🤖 AI Summary
This work addresses the high cost of scaling conventional vision-language-action models to new tasks, which typically requires extensive teleoperated demonstrations and per-task fine-tuning. The authors propose a retrieval-augmented frozen policy: during training, the model is trained once on paired demonstrations from both target embodied agents and low-cost surrogates (e.g., human hand videos) and then fully frozen; at deployment, new tasks are incorporated simply by adding their trajectories to a retrieval pool, enabling action generation through retrieved examples without any retraining. This approach shifts the burden of task adaptation from parameter updates to data indexing, substantially improving cross-embodiment generalization. The method demonstrates strong performance on PushT and RoboTwin 2.0 benchmarks and successfully transfers to real robots, achieving notable results when integrated with video generative world models such as the Cosmos Policy.
📝 Abstract
Extending a vision-language-action (VLA) policy to a new task typically requires task-specific teleoperated demonstrations and per-task fine-tuning, making adaptation costly in both data collection and compute. In this paper, we show that this target-side per-task adaptation cost can be replaced by retrieval.
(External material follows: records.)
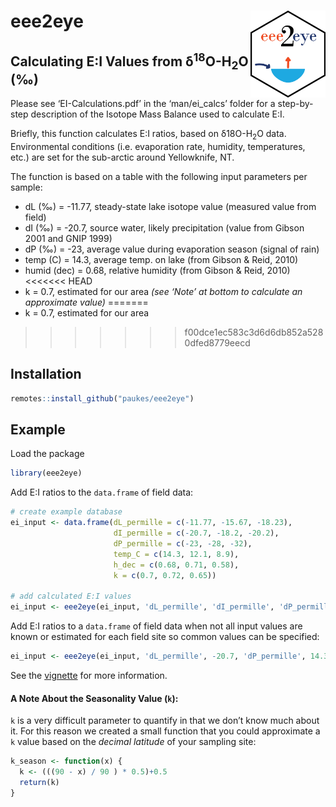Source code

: 
# eee2eye <img src="man/figures/eee2eye_logo.png" width="120" align="right" />

## Calculating E:I Values from δ<sup>18</sup>O-H<sub>2</sub>O (‰)

Please see ‘EI-Calculations.pdf’ in the ‘man/ei\_calcs’ folder for a
step-by-step description of the Isotope Mass Balance used to calculate
E:I.

Briefly, this function calculates E:I ratios, based on
δ18O-H<sub>2</sub>O data. Environmental conditions (i.e. evaporation
rate, humidity, temperatures, etc.) are set for the sub-arctic around
Yellowknife, NT.

The function is based on a table with the following input parameters per
sample:  
- dL (‰) = -11.77, steady-state lake isotope value (measured value from
field)  
- dI (‰) = -20.7, source water, likely precipitation (value from Gibson
2001 and GNIP 1999)  
- dP (‰) = -23, average value during evaporation season (signal of
rain)  
- temp (C) = 14.3, average temp. on lake (from Gibson & Reid, 2010)  
- humid (dec) = 0.68, relative humidity (from Gibson & Reid, 2010)  
<<<<<<< HEAD
- k = 0.7, estimated for our area *(see ‘Note’ at bottom to calculate an
approximate value)*
=======
- k = 0.7, estimated for our area
>>>>>>> f00dce1ec583c3d6d6db852a5280dfed8779eecd

## Installation

``` r
remotes::install_github("paukes/eee2eye")
```

## Example

Load the package

``` r
library(eee2eye)
```

Add E:I ratios to the `data.frame` of field data:

``` r
# create example database
ei_input <- data.frame(dL_permille = c(-11.77, -15.67, -18.23),
                       dI_permille = c(-20.7, -18.2, -20.2),
                       dP_permille = c(-23, -28, -32), 
                       temp_C = c(14.3, 12.1, 8.9), 
                       h_dec = c(0.68, 0.71, 0.58), 
                       k = c(0.7, 0.72, 0.65))

# add calculated E:I values
ei_input <- eee2eye(ei_input, 'dL_permille', 'dI_permille', 'dP_permille', 'temp_C', 'h_dec', 'k')
```

Add E:I ratios to a `data.frame` of field data when not all input values
are known or estimated for each field site so common values can be
specified:

``` r
ei_input <- eee2eye(ei_input, 'dL_permille', -20.7, 'dP_permille', 14.3, 0.68, 0.7)
```

See the
[vignette](https://github.com/paukes/eee2eye/blob/master/man/ei_calc/EI-Calculations.pdf)
for more information.

#### A Note About the Seasonality Value (`k`):

`k` is a very difficult parameter to quantify in that we don’t know much
about it. For this reason we created a small function that you could
approximate a `k` value based on the *decimal latitude* of your sampling
site:

``` r
k_season <- function(x) {
  k <- (((90 - x) / 90 ) * 0.5)+0.5
  return(k)
}
```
Our retrieval-augmented policy is trained once on paired demonstrations from the target embodiment (query) and a cheaper embodiment (pool, e.g., human-hand video), then frozen. New tasks are added at deployment by appending pool-side demonstrations to a retrieval pool. The frozen policy conditions on retrieved trajectories at every control step, so new tasks are absorbed by indexing data rather than updating parameters. Fine-tuning is needed only to take on a new, unseen embodiment, not for each new task. We show that retrieval improves policies beyond a specific backbone, including standard VLA policies, but its effect is especially pronounced in Cosmos Policy, a video-generation-based world-action model (WAM). In this setting, retrieval supplies coarse task progression, while the WAM's future-image objective provides an additional visual consistency signal that strengthens the retrieval-conditioned actions. On PushT, we study how retrieval provides a reusable high-level motion prior for cross-embodiment generalization to unseen goal angles, while on RoboTwin 2.0 our method outperforms cross-embodiment baselines on unseen tasks, and we additionally demonstrate the method on a real robot.